Bundestagsvizepräsidentin Claudia Roth (61) freut sich, als Ehrengast des Africa Festivals mal wieder in Würzburg zu sein. Kulturelle Vielfalt, das ist eines der Lieblingsthemen der Grünen-Politikerin. Ein anderes sind Demokratie und Menschenrechte. Im Interview findet Roth deutliche Worte gegen die Türkei-Politik von Europäischer Union und Bundesregierung.

Frage: Wenn man bei Google Claudia Roth und Kuba eingibt, kommen zuerst Meldungen von 2003, als man Ihnen die Einreise verweigert hat. 2015 sind sie nun dort gewesen. Was hat sich verändert?

Claudia Roth: Ich durfte damals als Menschenrechtsbeauftragte der Bundesregierung nicht einreisen, weil ich die Einschränkung politischer Freiheiten kritisiert hatte. Jetzt bin ich mit dem Bundestags-Unterausschuss für Auswärtige Kultur- und Bildungspolitik gereist und habe herzenswarme Menschen getroffen. Menschen, die Freude am Leben haben, vor allem aber auch Erwartungen an ihre Zukunft, dass die Öffnung vorangeht, und zwar nicht nur für internationale Konzerne. Kuba als Gastland beim Africa Festival ist topaktuell. Ich hoffe sehr, dass dies Auftrieb gibt, damit endlich ein Kulturabkommen zwischen Deutschland und Kuba abgeschlossen wird. Auf diesen zivilgesellschaftlichen Austausch warten viele Gruppierungen.

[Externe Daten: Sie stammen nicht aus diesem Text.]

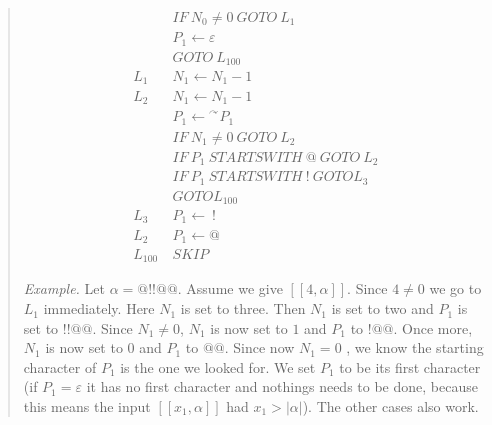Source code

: \documentclass[a4paper, 12pt]{article}
\begin{document}
\small
\begin{quote}


\begin{align*}
    &IF ~ N_0 \neq 0 ~ GOTO ~ L_1 \\ 
    &P_1 \leftarrow \varepsilon \\ 
    & GOTO ~ L_{100} \\
    L_1 ~ & N_1 \leftarrow N_1 - 1 \\ 
    L_2 ~ & N_1 \leftarrow N_1 - 1 \\ 
          &P_1 \leftarrow {}^{\curvearrowright} P_1\\
    &IF ~ N_1 \neq 0 ~ GOTO ~ L_2\\
    &IF ~ P_1 ~ STARTSWITH ~ @ ~ GOTO ~ L_2 \\ 
    &IF ~ P_1 ~ STARTSWITH ~ ! ~ GOTO L_3\\ 
    & GOTO L_{100}\\
    L_3~&P_1 \leftarrow ~ !\\
    L_2 ~ &P_1 \leftarrow  @ \\ 
    L_{100} ~ & SKIP
\end{align*}

\textit{Example.} Let $\alpha = @!!@@$. Assume we give $[\![ 4, \alpha ]\!]$.
Since $4 \neq 0$ we go to $L_1$ immediately. Here $N_1$ is set to three. Then
$N_1$ is set to two and $P_1$ is set to $!!@@$. Since $N_1 \neq 0$, $N_1$ is now
set to $1$ and $P_1$ to $!@@$. Once more, $N_1$ is now set to $0$ and $P_1$ to
$@@$. Since now $N_1 = 0$ , we know the starting character of $P_1$ is the one
we looked for. We set $P_1$ to be its first character (if $P_1 = \varepsilon$ it
has no first character and nothings needs to be done, because this means the
input $[\![ x_1, \alpha ]\!]$ had $x_1 > |\alpha|$). The other cases also work.

\end{quote}
\normalsize
\end{document}
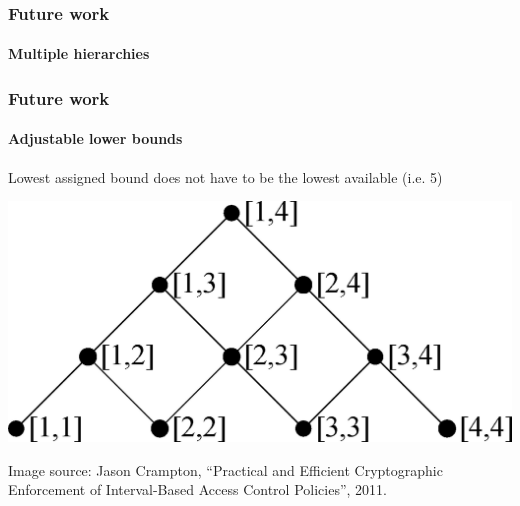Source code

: \documentclass{beamer}
\begin{document}
  
  
  \begin{frame}
  	\frametitle{Future work}
  	\framesubtitle{Multiple hierarchies}
  	
  \end{frame}
  
  \begin{frame}
  	\frametitle{Future work}
  	\framesubtitle{Adjustable lower bounds}
  	Lowest assigned bound does not have to be the lowest available (i.e. 5)
  	\begin{center}
 	 	\includegraphics[scale=0.1]{images/lowerBounds/hasse.pdf}
  	\end{center}
  	\vspace*{1cm}
  	\tiny{Image source: Jason Crampton, ``Practical and Efficient Cryptographic Enforcement of Interval-Based Access Control Policies'', 2011.}

  \end{frame}
  
\end{document}
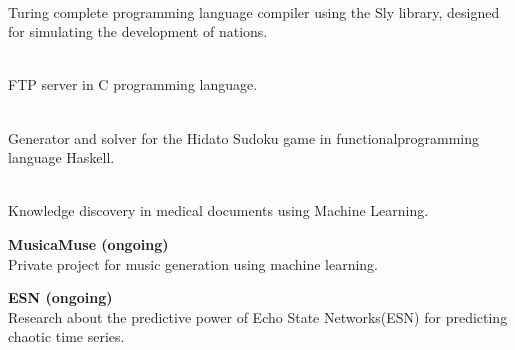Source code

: \documentclass[9pt, blue]{./template/developercv} %
\begin{document}
\begin{minipage}[t]{0.70\textwidth}
	\vspace{1.2mm}
	\textcolor{accentbackground}{\faCode}\hspace{0.5mm}
	\small \textbf{} \\
	\footnotesize Turing complete programming language compiler using the Sly library, designed for simulating the development of nations.

	\vspace{1.2mm}
	\textcolor{accentbackground}{\faCode}\hspace{0.5mm}
	\small \textbf{} \\
	\footnotesize FTP server in C programming language.

	\vspace{1.2mm}
	\textcolor{accentbackground}{\faCode}\hspace{0.5mm}
	\small \textbf{} \\
	\footnotesize Generator and solver for the Hidato Sudoku game in functionalprogramming language Haskell.

	\vspace{1.2mm}
	\textcolor{accentbackground}{\faCode}\hspace{0.5mm}
	\small \textbf{} \\
	\footnotesize Knowledge discovery in medical documents using Machine Learning.

	\vspace{1.2mm}
	\textcolor{accentbackground}{\faCode}\hspace{0.5mm}
	\small \textbf{MusicaMuse (ongoing)} \\
	\footnotesize Private project for music generation using machine learning.

	\vspace{1.2mm}
	\textcolor{accentbackground}{\faCode}\hspace{0.5mm}
	\small \textbf{ESN (ongoing)} \\
	\footnotesize Research about the predictive power of Echo State Networks(ESN) for predicting chaotic time series.

\end{minipage}
\hfill
\end{document}
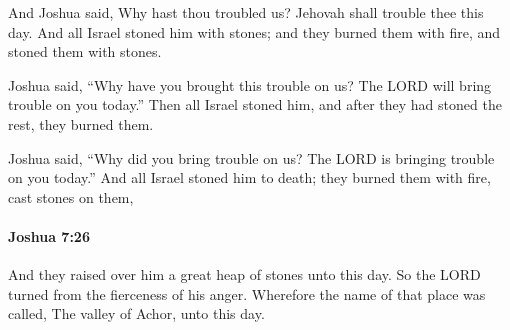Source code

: 			\begin{versebox}
					\item[BHS] 
					\item[ASV] And Joshua said, Why hast thou troubled us? Jehovah shall trouble thee this day. And all Israel stoned him with stones; and they burned them with fire, and stoned them with stones.
					\item[NIV] Joshua said, “Why have you brought this trouble on us? The LORD will bring trouble on you today.” Then all Israel stoned him, and after they had stoned the rest, they burned them.
					\item[NRSV] Joshua said, “Why did you bring trouble on us? The LORD is bringing trouble on you today.” And all Israel stoned him to death; they burned them with fire, cast stones on them,
			\end{versebox}

		\paragraph{Joshua 7:26} %
			\label{JOSHUA-7-26}

			And they raised over him a great heap of stones unto this day. So the LORD turned from the fierceness of his anger. Wherefore the name of that place was called, The valley of Achor, unto this day.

Woran scheitert das bisher?

Roth: In der kubanischen Regierung gibt es unterschiedliche Auffassungen darüber, wie weit die Öffnung gehen soll. Manche fürchten, dass mit einer Stärkung der Zivilgesellschaft auch der Wunsch nach politischen Freiheiten stärker wird. Auch wir sollten nicht verzichten, bei aller Anerkennung sozialer Errungenschaften auf Kuba Dinge wie Presse- und Meinungsfreiheit anzumahnen.

Aktuell beschäftigt Sie vor allem die Lage in der Türkei. Die EU verlangt von der Regierung Erdogan die Reform ihrer Anti-Terror-Gesetze, sonst werde es keine Visafreiheit für Türken geben. Europa macht Druck. Das müssten Sie eigentlich begrüßen.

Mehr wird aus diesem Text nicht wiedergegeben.